>>>

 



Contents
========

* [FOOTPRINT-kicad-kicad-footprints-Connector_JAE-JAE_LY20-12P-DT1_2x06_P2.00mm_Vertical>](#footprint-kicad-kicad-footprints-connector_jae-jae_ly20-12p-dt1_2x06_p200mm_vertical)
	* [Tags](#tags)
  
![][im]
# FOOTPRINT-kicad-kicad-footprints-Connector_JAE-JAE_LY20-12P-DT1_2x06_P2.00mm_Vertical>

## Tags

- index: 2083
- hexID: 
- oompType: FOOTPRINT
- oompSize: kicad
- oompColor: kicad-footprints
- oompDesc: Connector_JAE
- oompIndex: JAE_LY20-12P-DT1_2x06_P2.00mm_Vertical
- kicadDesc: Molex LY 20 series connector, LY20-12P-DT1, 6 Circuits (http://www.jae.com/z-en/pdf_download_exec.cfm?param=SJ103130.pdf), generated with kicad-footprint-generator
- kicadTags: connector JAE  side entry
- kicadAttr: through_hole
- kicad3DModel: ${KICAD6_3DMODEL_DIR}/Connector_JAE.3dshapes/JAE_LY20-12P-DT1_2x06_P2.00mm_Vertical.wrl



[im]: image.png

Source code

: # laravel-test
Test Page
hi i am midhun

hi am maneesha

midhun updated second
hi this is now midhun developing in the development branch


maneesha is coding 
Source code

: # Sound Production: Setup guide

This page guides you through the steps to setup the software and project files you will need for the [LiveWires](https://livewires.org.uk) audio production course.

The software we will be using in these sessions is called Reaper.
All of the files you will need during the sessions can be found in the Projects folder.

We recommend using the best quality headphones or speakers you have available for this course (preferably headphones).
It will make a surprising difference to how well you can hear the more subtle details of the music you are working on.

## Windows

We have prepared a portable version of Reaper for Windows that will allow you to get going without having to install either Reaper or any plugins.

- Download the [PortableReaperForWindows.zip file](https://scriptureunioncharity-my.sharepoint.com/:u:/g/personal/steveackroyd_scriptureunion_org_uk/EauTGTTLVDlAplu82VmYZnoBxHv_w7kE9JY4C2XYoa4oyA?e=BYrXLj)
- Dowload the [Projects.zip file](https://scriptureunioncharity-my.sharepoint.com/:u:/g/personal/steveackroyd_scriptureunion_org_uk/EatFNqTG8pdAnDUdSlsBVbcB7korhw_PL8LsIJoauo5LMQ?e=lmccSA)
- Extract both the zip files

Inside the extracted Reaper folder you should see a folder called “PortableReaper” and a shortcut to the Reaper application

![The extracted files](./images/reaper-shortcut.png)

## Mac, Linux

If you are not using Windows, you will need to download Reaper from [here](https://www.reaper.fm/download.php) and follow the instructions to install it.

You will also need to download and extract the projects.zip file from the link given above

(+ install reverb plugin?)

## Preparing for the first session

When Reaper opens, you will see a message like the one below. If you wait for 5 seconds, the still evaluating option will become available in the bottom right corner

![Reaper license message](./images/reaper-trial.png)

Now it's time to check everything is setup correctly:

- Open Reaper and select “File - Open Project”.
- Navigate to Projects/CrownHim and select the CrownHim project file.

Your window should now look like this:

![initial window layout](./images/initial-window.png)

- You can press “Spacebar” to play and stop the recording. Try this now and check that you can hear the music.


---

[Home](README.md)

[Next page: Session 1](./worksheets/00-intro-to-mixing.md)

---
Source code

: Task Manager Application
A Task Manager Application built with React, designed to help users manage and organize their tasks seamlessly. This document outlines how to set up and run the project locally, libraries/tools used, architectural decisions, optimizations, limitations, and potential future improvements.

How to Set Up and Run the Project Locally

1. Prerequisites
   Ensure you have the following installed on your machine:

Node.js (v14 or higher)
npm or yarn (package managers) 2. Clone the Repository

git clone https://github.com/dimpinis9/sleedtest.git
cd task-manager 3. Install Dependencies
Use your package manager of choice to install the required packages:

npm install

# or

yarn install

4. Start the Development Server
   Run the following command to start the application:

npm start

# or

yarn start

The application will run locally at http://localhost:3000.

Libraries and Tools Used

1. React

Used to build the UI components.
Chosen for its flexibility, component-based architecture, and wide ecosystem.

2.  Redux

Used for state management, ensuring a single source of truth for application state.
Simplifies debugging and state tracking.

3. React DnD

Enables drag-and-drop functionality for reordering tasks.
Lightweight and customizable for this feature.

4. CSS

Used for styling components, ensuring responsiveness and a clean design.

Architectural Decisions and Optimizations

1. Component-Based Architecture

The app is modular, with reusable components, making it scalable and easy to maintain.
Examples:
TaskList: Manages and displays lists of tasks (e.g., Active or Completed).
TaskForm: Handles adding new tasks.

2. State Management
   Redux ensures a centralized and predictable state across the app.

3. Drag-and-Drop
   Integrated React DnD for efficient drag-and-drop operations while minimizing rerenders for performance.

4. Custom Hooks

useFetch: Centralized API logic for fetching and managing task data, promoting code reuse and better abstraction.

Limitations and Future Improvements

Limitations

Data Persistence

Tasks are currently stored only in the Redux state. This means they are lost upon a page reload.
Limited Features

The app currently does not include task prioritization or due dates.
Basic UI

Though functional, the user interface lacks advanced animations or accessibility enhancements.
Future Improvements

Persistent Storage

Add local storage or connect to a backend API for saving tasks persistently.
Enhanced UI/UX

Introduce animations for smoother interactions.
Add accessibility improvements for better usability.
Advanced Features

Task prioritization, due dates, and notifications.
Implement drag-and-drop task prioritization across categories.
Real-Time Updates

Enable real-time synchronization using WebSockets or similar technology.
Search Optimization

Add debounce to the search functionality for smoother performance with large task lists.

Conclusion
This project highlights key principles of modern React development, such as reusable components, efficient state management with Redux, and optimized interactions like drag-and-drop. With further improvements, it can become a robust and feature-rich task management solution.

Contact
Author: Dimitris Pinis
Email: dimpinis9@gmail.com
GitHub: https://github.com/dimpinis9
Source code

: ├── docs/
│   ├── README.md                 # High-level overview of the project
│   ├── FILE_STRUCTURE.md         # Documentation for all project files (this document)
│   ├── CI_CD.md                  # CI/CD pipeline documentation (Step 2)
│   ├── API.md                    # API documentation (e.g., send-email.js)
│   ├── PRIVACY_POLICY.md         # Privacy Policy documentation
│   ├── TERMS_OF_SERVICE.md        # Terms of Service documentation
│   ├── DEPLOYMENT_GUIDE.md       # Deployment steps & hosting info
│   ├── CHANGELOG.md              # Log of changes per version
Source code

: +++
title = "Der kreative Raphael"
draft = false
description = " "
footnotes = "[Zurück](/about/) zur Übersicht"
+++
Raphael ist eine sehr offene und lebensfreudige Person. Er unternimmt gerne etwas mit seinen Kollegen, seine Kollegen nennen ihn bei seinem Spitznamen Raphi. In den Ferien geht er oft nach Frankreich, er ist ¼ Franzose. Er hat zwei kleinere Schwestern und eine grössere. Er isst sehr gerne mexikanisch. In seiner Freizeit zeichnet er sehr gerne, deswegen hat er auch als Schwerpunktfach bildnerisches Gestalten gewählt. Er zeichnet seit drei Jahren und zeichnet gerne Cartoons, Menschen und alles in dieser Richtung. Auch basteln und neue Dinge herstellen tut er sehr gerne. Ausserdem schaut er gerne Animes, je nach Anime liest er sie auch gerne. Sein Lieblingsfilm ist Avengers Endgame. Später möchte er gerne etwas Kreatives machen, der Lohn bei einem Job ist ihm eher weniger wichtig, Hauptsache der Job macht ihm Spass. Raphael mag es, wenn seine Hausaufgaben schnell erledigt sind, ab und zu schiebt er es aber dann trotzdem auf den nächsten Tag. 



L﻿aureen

<<<

-- INSTRUCTIONS TO FOLLOW --
Please write out every line of the data exactly.

-- ANSWER BELOW --
Contents
========

* [FOOTPRINT-kicad-kicad-footprints-Connector_JAE-JAE_LY20-12P-DT1_2x06_P2.00mm_Vertical>](#footprint-kicad-kicad-footprints-connector_jae-jae_ly20-12p-dt1_2x06_p200mm_vertical)
	* [Tags](#tags)
  
![][im]
# FOOTPRINT-kicad-kicad-footprints-Connector_JAE-JAE_LY20-12P-DT1_2x06_P2.00mm_Vertical>

## Tags

- index: 2083
- hexID: 
- oompType: FOOTPRINT
- oompSize: kicad
- oompColor: kicad-footprints
- oompDesc: Connector_JAE
- oompIndex: JAE_LY20-12P-DT1_2x06_P2.00mm_Vertical
- kicadDesc: Molex LY 20 series connector, LY20-12P-DT1, 6 Circuits (http://www.jae.com/z-en/pdf_download_exec.cfm?param=SJ103130.pdf), generated with kicad-footprint-generator
- kicadTags: connector JAE  side entry
- kicadAttr: through_hole
- kicad3DModel: ${KICAD6_3DMODEL_DIR}/Connector_JAE.3dshapes/JAE_LY20-12P-DT1_2x06_P2.00mm_Vertical.wrl



[im]: image.png

Source code

: # laravel-test
Test Page
hi i am midhun

hi am maneesha

midhun updated second
hi this is now midhun developing in the development branch


maneesha is coding 
Source code

: # Sound Production: Setup guide

This page guides you through the steps to setup the software and project files you will need for the [LiveWires](https://livewires.org.uk) audio production course.

The software we will be using in these sessions is called Reaper.
All of the files you will need during the sessions can be found in the Projects folder.

We recommend using the best quality headphones or speakers you have available for this course (preferably headphones).
It will make a surprising difference to how well you can hear the more subtle details of the music you are working on.

## Windows

We have prepared a portable version of Reaper for Windows that will allow you to get going without having to install either Reaper or any plugins.

- Download the [PortableReaperForWindows.zip file](https://scriptureunioncharity-my.sharepoint.com/:u:/g/personal/steveackroyd_scriptureunion_org_uk/EauTGTTLVDlAplu82VmYZnoBxHv_w7kE9JY4C2XYoa4oyA?e=BYrXLj)
- Dowload the [Projects.zip file](https://scriptureunioncharity-my.sharepoint.com/:u:/g/personal/steveackroyd_scriptureunion_org_uk/EatFNqTG8pdAnDUdSlsBVbcB7korhw_PL8LsIJoauo5LMQ?e=lmccSA)
- Extract both the zip files

Inside the extracted Reaper folder you should see a folder called “PortableReaper” and a shortcut to the Reaper application

![The extracted files](./images/reaper-shortcut.png)

## Mac, Linux

If you are not using Windows, you will need to download Reaper from [here](https://www.reaper.fm/download.php) and follow the instructions to install it.

You will also need to download and extract the projects.zip file from the link given above

(+ install reverb plugin?)

## Preparing for the first session

When Reaper opens, you will see a message like the one below. If you wait for 5 seconds, the still evaluating option will become available in the bottom right corner

![Reaper license message](./images/reaper-trial.png)

Now it's time to check everything is setup correctly:

- Open Reaper and select “File - Open Project”.
- Navigate to Projects/CrownHim and select the CrownHim project file.

Your window should now look like this:

![initial window layout](./images/initial-window.png)

- You can press “Spacebar” to play and stop the recording. Try this now and check that you can hear the music.


---

[Home](README.md)

[Next page: Session 1](./worksheets/00-intro-to-mixing.md)

---
Source code

: Task Manager Application
A Task Manager Application built with React, designed to help users manage and organize their tasks seamlessly. This document outlines how to set up and run the project locally, libraries/tools used, architectural decisions, optimizations, limitations, and potential future improvements.

How to Set Up and Run the Project Locally

1. Prerequisites
   Ensure you have the following installed on your machine:

Node.js (v14 or higher)
npm or yarn (package managers) 2. Clone the Repository

git clone https://github.com/dimpinis9/sleedtest.git
cd task-manager 3. Install Dependencies
Use your package manager of choice to install the required packages:

npm install

# or

yarn install

4. Start the Development Server
   Run the following command to start the application:

npm start

# or

yarn start

The application will run locally at http://localhost:3000.

Libraries and Tools Used

1. React

Used to build the UI components.
Chosen for its flexibility, component-based architecture, and wide ecosystem.

2.  Redux

Used for state management, ensuring a single source of truth for application state.
Simplifies debugging and state tracking.

3. React DnD

Enables drag-and-drop functionality for reordering tasks.
Lightweight and customizable for this feature.

4. CSS

Used for styling components, ensuring responsiveness and a clean design.

Architectural Decisions and Optimizations

1. Component-Based Architecture

The app is modular, with reusable components, making it scalable and easy to maintain.
Examples:
TaskList: Manages and displays lists of tasks (e.g., Active or Completed).
TaskForm: Handles adding new tasks.

2. State Management
   Redux ensures a centralized and predictable state across the app.

3. Drag-and-Drop
   Integrated React DnD for efficient drag-and-drop operations while minimizing rerenders for performance.

4. Custom Hooks

useFetch: Centralized API logic for fetching and managing task data, promoting code reuse and better abstraction.

Limitations and Future Improvements

Limitations

Data Persistence

Tasks are currently stored only in the Redux state. This means they are lost upon a page reload.
Limited Features

The app currently does not include task prioritization or due dates.
Basic UI

Though functional, the user interface lacks advanced animations or accessibility enhancements.
Future Improvements

Persistent Storage

Add local storage or connect to a backend API for saving tasks persistently.
Enhanced UI/UX

Introduce animations for smoother interactions.
Add accessibility improvements for better usability.
Advanced Features

Task prioritization, due dates, and notifications.
Implement drag-and-drop task prioritization across categories.
Real-Time Updates

Enable real-time synchronization using WebSockets or similar technology.
Search Optimization

Add debounce to the search functionality for smoother performance with large task lists.

Conclusion
This project highlights key principles of modern React development, such as reusable components, efficient state management with Redux, and optimized interactions like drag-and-drop. With further improvements, it can become a robust and feature-rich task management solution.

Contact
Author: Dimitris Pinis
Email: dimpinis9@gmail.com
GitHub: https://github.com/dimpinis9
Source code

: ├── docs/
│   ├── README.md                 # High-level overview of the project
│   ├── FILE_STRUCTURE.md         # Documentation for all project files (this document)
│   ├── CI_CD.md                  # CI/CD pipeline documentation (Step 2)
│   ├── API.md                    # API documentation (e.g., send-email.js)
│   ├── PRIVACY_POLICY.md         # Privacy Policy documentation
│   ├── TERMS_OF_SERVICE.md        # Terms of Service documentation
│   ├── DEPLOYMENT_GUIDE.md       # Deployment steps & hosting info
│   ├── CHANGELOG.md              # Log of changes per version
Source code

: +++
title = "Der kreative Raphael"
draft = false
description = " "
footnotes = "[Zurück](/about/) zur Übersicht"
+++
Raphael ist eine sehr offene und lebensfreudige Person. Er unternimmt gerne etwas mit seinen Kollegen, seine Kollegen nennen ihn bei seinem Spitznamen Raphi. In den Ferien geht er oft nach Frankreich, er ist ¼ Franzose. Er hat zwei kleinere Schwestern und eine grössere. Er isst sehr gerne mexikanisch. In seiner Freizeit zeichnet er sehr gerne, deswegen hat er auch als Schwerpunktfach bildnerisches Gestalten gewählt. Er zeichnet seit drei Jahren und zeichnet gerne Cartoons, Menschen und alles in dieser Richtung. Auch basteln und neue Dinge herstellen tut er sehr gerne. Ausserdem schaut er gerne Animes, je nach Anime liest er sie auch gerne. Sein Lieblingsfilm ist Avengers Endgame. Später möchte er gerne etwas Kreatives machen, der Lohn bei einem Job ist ihm eher weniger wichtig, Hauptsache der Job macht ihm Spass. Raphael mag es, wenn seine Hausaufgaben schnell erledigt sind, ab und zu schiebt er es aber dann trotzdem auf den nächsten Tag. 



L﻿aureen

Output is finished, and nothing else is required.